---- Working data
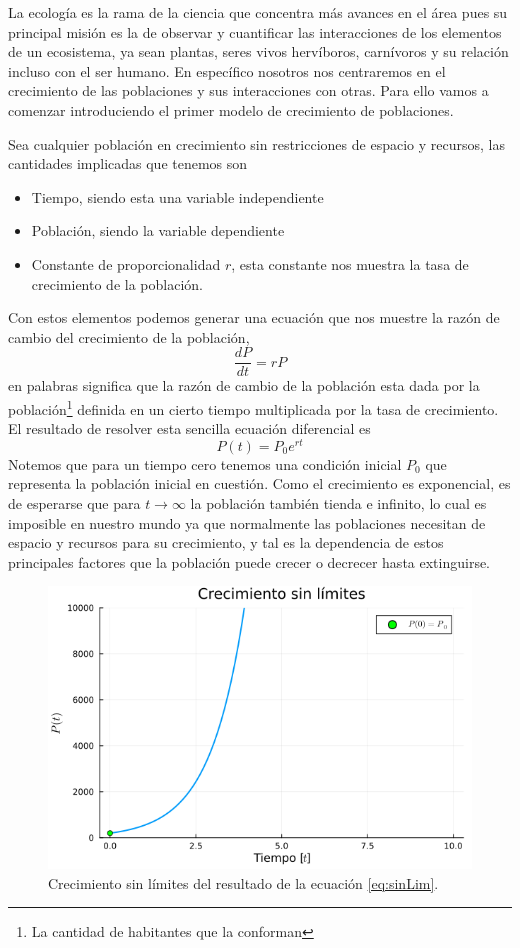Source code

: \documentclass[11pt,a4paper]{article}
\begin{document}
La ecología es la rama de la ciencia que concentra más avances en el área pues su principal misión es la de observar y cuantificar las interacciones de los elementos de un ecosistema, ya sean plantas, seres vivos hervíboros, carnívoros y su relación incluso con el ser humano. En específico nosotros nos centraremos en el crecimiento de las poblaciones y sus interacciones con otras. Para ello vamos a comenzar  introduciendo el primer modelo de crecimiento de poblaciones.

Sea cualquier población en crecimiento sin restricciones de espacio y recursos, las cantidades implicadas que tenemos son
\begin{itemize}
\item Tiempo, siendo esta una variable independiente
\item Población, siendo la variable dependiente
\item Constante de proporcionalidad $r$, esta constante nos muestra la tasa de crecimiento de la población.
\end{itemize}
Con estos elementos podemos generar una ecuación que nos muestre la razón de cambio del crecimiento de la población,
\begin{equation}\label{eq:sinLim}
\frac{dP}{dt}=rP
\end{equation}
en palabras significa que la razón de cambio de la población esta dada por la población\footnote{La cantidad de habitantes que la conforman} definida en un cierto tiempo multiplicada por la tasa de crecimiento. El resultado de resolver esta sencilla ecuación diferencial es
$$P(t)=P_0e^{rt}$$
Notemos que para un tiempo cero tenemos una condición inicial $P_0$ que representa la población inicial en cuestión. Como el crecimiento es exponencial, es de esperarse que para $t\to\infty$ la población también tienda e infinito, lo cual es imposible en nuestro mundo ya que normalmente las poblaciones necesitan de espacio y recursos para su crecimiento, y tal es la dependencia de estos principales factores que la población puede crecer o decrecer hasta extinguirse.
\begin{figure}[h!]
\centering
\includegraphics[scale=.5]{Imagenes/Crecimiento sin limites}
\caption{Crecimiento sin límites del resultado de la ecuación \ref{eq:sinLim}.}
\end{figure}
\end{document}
--------
### What you have to do
Copy the records exactly; no image should appear in the result.

### Exercise answer
Source code

: \documentclass[11pt,a4paper]{article}
\begin{document}
La ecología es la rama de la ciencia que concentra más avances en el área pues su principal misión es la de observar y cuantificar las interacciones de los elementos de un ecosistema, ya sean plantas, seres vivos hervíboros, carnívoros y su relación incluso con el ser humano. En específico nosotros nos centraremos en el crecimiento de las poblaciones y sus interacciones con otras. Para ello vamos a comenzar  introduciendo el primer modelo de crecimiento de poblaciones.

Sea cualquier población en crecimiento sin restricciones de espacio y recursos, las cantidades implicadas que tenemos son
\begin{itemize}
\item Tiempo, siendo esta una variable independiente
\item Población, siendo la variable dependiente
\item Constante de proporcionalidad $r$, esta constante nos muestra la tasa de crecimiento de la población.
\end{itemize}
Con estos elementos podemos generar una ecuación que nos muestre la razón de cambio del crecimiento de la población,
\begin{equation}\label{eq:sinLim}
\frac{dP}{dt}=rP
\end{equation}
en palabras significa que la razón de cambio de la población esta dada por la población\footnote{La cantidad de habitantes que la conforman} definida en un cierto tiempo multiplicada por la tasa de crecimiento. El resultado de resolver esta sencilla ecuación diferencial es
$$P(t)=P_0e^{rt}$$
Notemos que para un tiempo cero tenemos una condición inicial $P_0$ que representa la población inicial en cuestión. Como el crecimiento es exponencial, es de esperarse que para $t\to\infty$ la población también tienda e infinito, lo cual es imposible en nuestro mundo ya que normalmente las poblaciones necesitan de espacio y recursos para su crecimiento, y tal es la dependencia de estos principales factores que la población puede crecer o decrecer hasta extinguirse.
\begin{figure}[h!]
\centering
\includegraphics[scale=.5]{Imagenes/Crecimiento sin limites}
\caption{Crecimiento sin límites del resultado de la ecuación \ref{eq:sinLim}.}
\end{figure}
\end{document}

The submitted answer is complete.